Introduction
Ontologies are complex artifacts that define the nature of data exchanged within enterprise applications, thus constraining their possible interpretations within the targeted domain(s). These definitory schemata for general knowledge properties, reusable across domains and applications, are crucial resources for open-ended software systems, such as Web applications or Question Answering systems. Notice that whenever unstructured data are involved, ontologies do not solve the interpretation problem as in public or internal sources of such information always require to map them into the proper concepts, relations or properties made available by the ontology itself.
Ontology acquisition
In these terms the role of natural language is central. Natural language is at the cross-road of the development, acquisition and engineering of knowledge in every domain, as before any agreement about a real-world truth is achieved, it is linguistically expressed. As a consequence, every knowledge development process, where facts and properties of entities are to be recognized and synthesized, is fully immersed into a stream of linguistic phenomena, ranging from draft documents to scientific papers, from messages to spoken dialogues, from personal communications to technical reports. In these terms, ontology acquisition is the assessment of information from the huge realm of heterogeneous linguistic observations to the formalized world of some logical formalism able to axiomatize facts and determine truth-conditional models for the resulting Knowledge Base. A further role for natural languages is the one that allow the use of ontologies within applications, as they are the dictionary by which truth is communicated to the human users: in this case the agreement about the exchanged information is achieved when the proper linguistic translation of an ontological fact is made available.

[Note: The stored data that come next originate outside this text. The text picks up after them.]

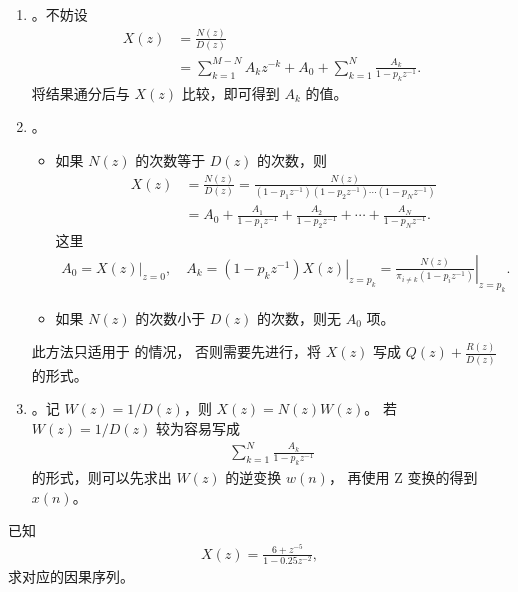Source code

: \begin{enumerate}
    \item {}。不妨设
        \begin{align*}
            X(z) & = \frac{N(z)}{D(z)} \\
            & = \sum_{k = 1}^{M-N}A_kz^{-k} + A_0 + \sum_{k = 1}^{N}\frac{A_k}{1 - p_kz^{-1}}.
        \end{align*}
        将结果通分后与 $X(z)$ 比较，即可得到 $A_k$ 的值。
    \item {}。
        \begin{itemize}
            \item 如果 $N(z)$ 的次数等于 $D(z)$ 的次数，则
                \begin{align*}
                    X(z) & = \frac{N(z)}{D(z)} = \frac{N(z)}{(1 - p_1z^{-1})(1 - p_2z^{-1})\cdots(1 - p_Nz^{-1})} \\
                    & = A_0 + \frac{A_1}{1 - p_1z^{-1}} + \frac{A_2}{1 - p_2z^{-1}} + \cdots + \frac{A_N}{1 - p_Nz^{-1}}.
                \end{align*}
                这里
                \begin{align*}
                    A_0 = \left.X(z)\right|_{z = 0}, \quad A_k = \left.(1 - p_kz^{-1})X(z)\right|_{z = p_k} = \left.\frac{N(z)}{\pi_{i \neq k}(1 - p_iz^{-1})}\right|_{z = p_k}.
                \end{align*}
            \item 如果 $N(z)$ 的次数小于 $D(z)$ 的次数，则无 $A_0$ 项。
        \end{itemize}
        此方法只适用于 的情况，
        否则需要先进行，将 $X(z)$ 写成 $Q(z) + \frac{R(z)}{D(z)}$ 的形式。
    \item {}。记 $W(z) = 1/D(z)$，则 $X(z) = N(z)W(z)$。
        若 $W(z) = 1/D(z)$ 较为容易写成
        \begin{align*}
            \sum_{k = 1}^{N}\frac{A_k}{1 - p_kz^{-1}}
        \end{align*}
        的形式，则可以先求出 $W(z)$ 的逆变换 $w(n)$，
        再使用 Z 变换的得到 $x(n)$。
\end{enumerate}

\begin{example}
    已知
    \begin{align*}
        X(z) = \frac{6 + z^{-5}}{1 - 0.25z^{-2}},
    \end{align*}
    求对应的因果序列。
\end{example}

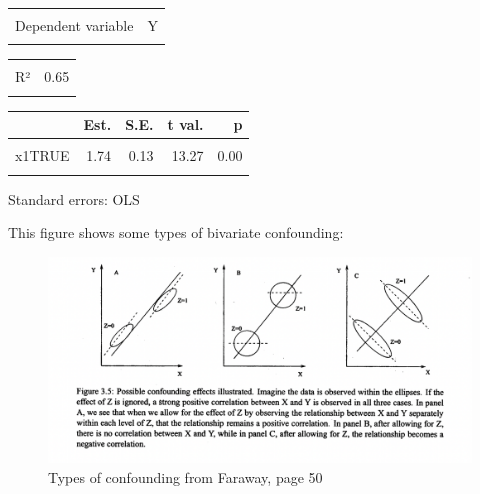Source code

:\documentclass[
  letterpaper,
  DIV=11,
  numbers=noendperiod]{scrreport}
\begin{document}
\begin{table}[!h]
\centering
\begin{tabular}{lr}
\toprule
\cellcolor{gray!6}{Observations} & \cellcolor{gray!6}{100}\\
Dependent variable & Y\\
\cellcolor{gray!6}{Type} & \cellcolor{gray!6}{OLS linear regression}\\
\bottomrule
\end{tabular}
\end{table} \begin{table}[!h]
\centering
\begin{tabular}{lr}
\toprule
\cellcolor{gray!6}{F(2,97)} & \cellcolor{gray!6}{89.79}\\
R² & 0.65\\
\cellcolor{gray!6}{Adj. R²} & \cellcolor{gray!6}{0.64}\\
\bottomrule
\end{tabular}
\end{table} \begin{table}[!h]
\centering
\begin{threeparttable}
\begin{tabular}{lrrrr}
\toprule
  & Est. & S.E. & t val. & p\\
\midrule
\cellcolor{gray!6}{(Intercept)} & \cellcolor{gray!6}{4.44} & \cellcolor{gray!6}{1.29} & \cellcolor{gray!6}{3.46} & \cellcolor{gray!6}{0.00}\\
x1TRUE & 1.74 & 0.13 & 13.27 & 0.00\\
\cellcolor{gray!6}{x2} & \cellcolor{gray!6}{-0.18} & \cellcolor{gray!6}{0.40} & \cellcolor{gray!6}{-0.45} & \cellcolor{gray!6}{0.66}\\
\bottomrule
\end{tabular}
\begin{tablenotes}
\item Standard errors: OLS
\end{tablenotes}
\end{threeparttable}
\end{table}

This figure shows some types of bivariate confounding:

\begin{figure}

{\centering \includegraphics{week2/images/faraway_page50.png}

}

\caption{Types of confounding from Faraway, page 50}

\end{figure}
\end{document}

The engineering of the above process is thus involving the support to every stage of the use of ontologies within software systems. Ontology engineering process has been proposed, for example, as ways of eliciting knowledge extracted from texts. In these systems three stages are usually carried out semi-automatically.
- First, domain terminology is extracted from the involved texts in an application domain, and filtered by applying advanced natural language processing techniques.
- Then, terms are semantically interpreted so that no ambguity bout their sense is stil involved (e.g. words or terms are ordered according to taxonomic relations, generating domain concept hierarchies).
- Finally, the resulting sorts are mapped into existing ontologies (such as any available domain reference data model).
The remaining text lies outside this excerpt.